### What is expected
How many lines below contain the string "UnstablePredictableBank"? Reply with the figure and no further words.

(Data entries)
::::::::::

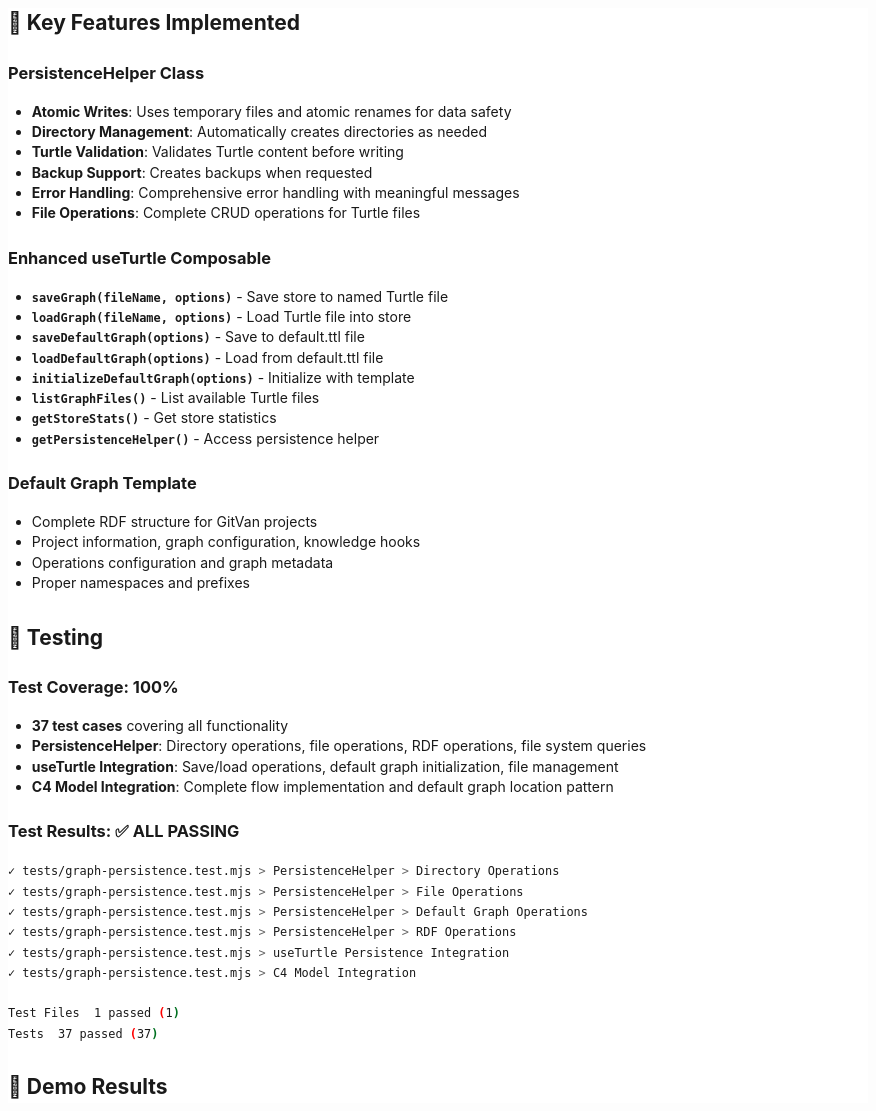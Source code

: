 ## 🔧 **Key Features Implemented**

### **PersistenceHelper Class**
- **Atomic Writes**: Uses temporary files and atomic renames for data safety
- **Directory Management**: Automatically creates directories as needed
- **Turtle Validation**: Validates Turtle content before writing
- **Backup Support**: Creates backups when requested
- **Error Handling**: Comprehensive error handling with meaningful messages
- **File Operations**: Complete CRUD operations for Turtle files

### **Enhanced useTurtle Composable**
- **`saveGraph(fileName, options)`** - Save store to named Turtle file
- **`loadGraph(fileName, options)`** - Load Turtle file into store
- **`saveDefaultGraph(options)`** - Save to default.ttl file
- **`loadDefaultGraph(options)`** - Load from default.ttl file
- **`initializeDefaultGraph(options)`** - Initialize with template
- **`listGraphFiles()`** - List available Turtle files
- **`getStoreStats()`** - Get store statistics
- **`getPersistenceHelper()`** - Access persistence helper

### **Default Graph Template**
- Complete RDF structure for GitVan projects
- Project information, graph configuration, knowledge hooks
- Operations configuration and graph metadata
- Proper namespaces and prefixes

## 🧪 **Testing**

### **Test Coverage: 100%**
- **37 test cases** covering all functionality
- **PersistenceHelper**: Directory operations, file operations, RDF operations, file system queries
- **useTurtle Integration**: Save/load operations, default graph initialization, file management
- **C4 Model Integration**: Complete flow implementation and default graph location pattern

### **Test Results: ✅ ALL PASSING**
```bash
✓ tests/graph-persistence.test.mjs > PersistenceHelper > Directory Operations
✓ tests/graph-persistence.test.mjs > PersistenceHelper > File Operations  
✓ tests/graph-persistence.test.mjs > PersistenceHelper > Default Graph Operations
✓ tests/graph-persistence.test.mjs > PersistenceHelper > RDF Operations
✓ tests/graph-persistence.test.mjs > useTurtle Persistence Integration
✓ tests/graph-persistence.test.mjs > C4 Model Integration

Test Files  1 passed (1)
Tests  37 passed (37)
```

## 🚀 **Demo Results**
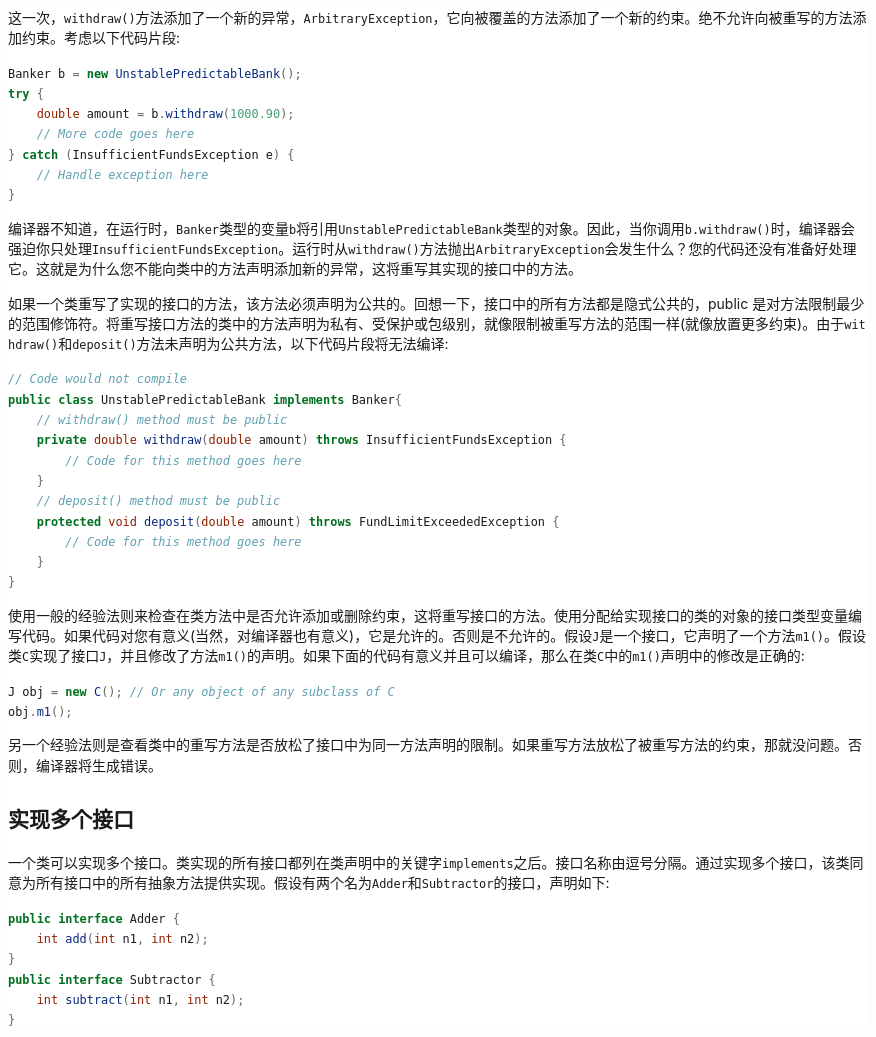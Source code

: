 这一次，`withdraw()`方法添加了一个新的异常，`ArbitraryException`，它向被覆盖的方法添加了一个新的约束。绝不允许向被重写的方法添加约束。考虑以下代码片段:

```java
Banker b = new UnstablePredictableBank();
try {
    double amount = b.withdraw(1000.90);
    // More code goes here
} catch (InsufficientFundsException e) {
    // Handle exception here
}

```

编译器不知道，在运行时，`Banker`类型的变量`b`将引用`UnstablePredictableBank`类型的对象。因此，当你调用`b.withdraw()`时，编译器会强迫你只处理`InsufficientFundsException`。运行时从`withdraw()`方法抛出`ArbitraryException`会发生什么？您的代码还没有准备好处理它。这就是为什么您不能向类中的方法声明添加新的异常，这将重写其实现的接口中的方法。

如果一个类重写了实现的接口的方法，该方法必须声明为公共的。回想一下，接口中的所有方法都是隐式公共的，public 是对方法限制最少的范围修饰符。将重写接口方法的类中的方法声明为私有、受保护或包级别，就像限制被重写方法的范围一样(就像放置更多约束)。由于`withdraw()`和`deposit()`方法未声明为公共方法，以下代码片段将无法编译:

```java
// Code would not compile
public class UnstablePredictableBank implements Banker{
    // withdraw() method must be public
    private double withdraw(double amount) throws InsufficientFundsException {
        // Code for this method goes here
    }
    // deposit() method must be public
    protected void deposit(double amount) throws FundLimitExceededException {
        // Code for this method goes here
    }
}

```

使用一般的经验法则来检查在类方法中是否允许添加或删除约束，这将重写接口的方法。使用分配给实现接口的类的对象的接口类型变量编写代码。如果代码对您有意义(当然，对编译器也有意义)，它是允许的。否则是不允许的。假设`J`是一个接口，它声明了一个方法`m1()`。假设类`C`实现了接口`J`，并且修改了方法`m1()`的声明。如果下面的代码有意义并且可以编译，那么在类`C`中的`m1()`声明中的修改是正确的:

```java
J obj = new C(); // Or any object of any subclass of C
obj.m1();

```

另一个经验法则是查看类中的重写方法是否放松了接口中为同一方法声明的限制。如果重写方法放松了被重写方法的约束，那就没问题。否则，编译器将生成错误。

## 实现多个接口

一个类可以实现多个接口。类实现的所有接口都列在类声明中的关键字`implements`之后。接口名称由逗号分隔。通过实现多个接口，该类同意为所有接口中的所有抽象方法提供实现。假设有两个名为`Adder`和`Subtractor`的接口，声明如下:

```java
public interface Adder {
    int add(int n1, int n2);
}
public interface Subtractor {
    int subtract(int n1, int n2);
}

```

::::::::::

### Result for this task
3